The United States is one massive market it could turn to next. Online sales from the U.S. make up close to 10% of the brand's digital total, Svärdh estimated.
Tamara Mellon's co-founders on why the fashion industry has been 'eaten by digital'
Luxury shoe brand Tamara Mellon opened a store in Soho a month before lockdown. "Great timing," company CEO Jill Layfield joked on the Glossy Podcast.
But one effort that's stood the test of time better than a brick-and-mortar shop is the company's truck: a shoe closet on wheels that greets customers at the Covid-conscious rate of one at a time. The 24-foot "TM Closet" has made stops in more than a dozen cities across the country.
Tamara Mellon launched in 2016 as what Layfield describes as the only "true luxury designer footwear brand that's direct to-consumer," Since then, after a Series C last year, it has raised $87 million.

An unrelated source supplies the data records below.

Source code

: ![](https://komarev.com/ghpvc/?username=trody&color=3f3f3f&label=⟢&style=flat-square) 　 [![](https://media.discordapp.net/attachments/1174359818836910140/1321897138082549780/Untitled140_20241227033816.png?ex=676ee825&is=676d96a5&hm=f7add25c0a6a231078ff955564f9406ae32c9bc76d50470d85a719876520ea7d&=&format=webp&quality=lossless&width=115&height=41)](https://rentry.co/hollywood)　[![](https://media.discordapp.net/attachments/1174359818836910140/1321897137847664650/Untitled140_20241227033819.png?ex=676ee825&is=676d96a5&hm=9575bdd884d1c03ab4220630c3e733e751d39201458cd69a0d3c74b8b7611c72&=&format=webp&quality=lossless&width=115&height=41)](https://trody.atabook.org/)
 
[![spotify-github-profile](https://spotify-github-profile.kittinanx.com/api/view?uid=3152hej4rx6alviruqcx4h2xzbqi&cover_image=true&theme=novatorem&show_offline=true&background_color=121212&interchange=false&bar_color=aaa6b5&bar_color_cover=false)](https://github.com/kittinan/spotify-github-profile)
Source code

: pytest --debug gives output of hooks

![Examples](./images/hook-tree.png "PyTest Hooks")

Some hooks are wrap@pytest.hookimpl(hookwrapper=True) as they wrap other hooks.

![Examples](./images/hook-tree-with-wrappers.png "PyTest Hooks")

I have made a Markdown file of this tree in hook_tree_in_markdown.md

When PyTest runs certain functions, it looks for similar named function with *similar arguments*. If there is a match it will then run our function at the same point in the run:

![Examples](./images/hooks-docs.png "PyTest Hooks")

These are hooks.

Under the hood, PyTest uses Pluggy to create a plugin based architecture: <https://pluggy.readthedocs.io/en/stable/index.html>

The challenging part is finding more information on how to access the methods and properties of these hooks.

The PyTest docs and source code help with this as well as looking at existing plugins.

DTC now accounts for an outsized portion of its revenue. Co-founder and namesake Tamara Mellon said the fashion industry, as a whole, has been overdue for a shakeup.
"As Marc Andreessen said, 'Every business will eventually be eaten by digital,'" Mellon said. "I felt like the business model needed to change, and the way people talked and spoke to their customers needed to change. So that's how we came up with doing direct-to-consumer."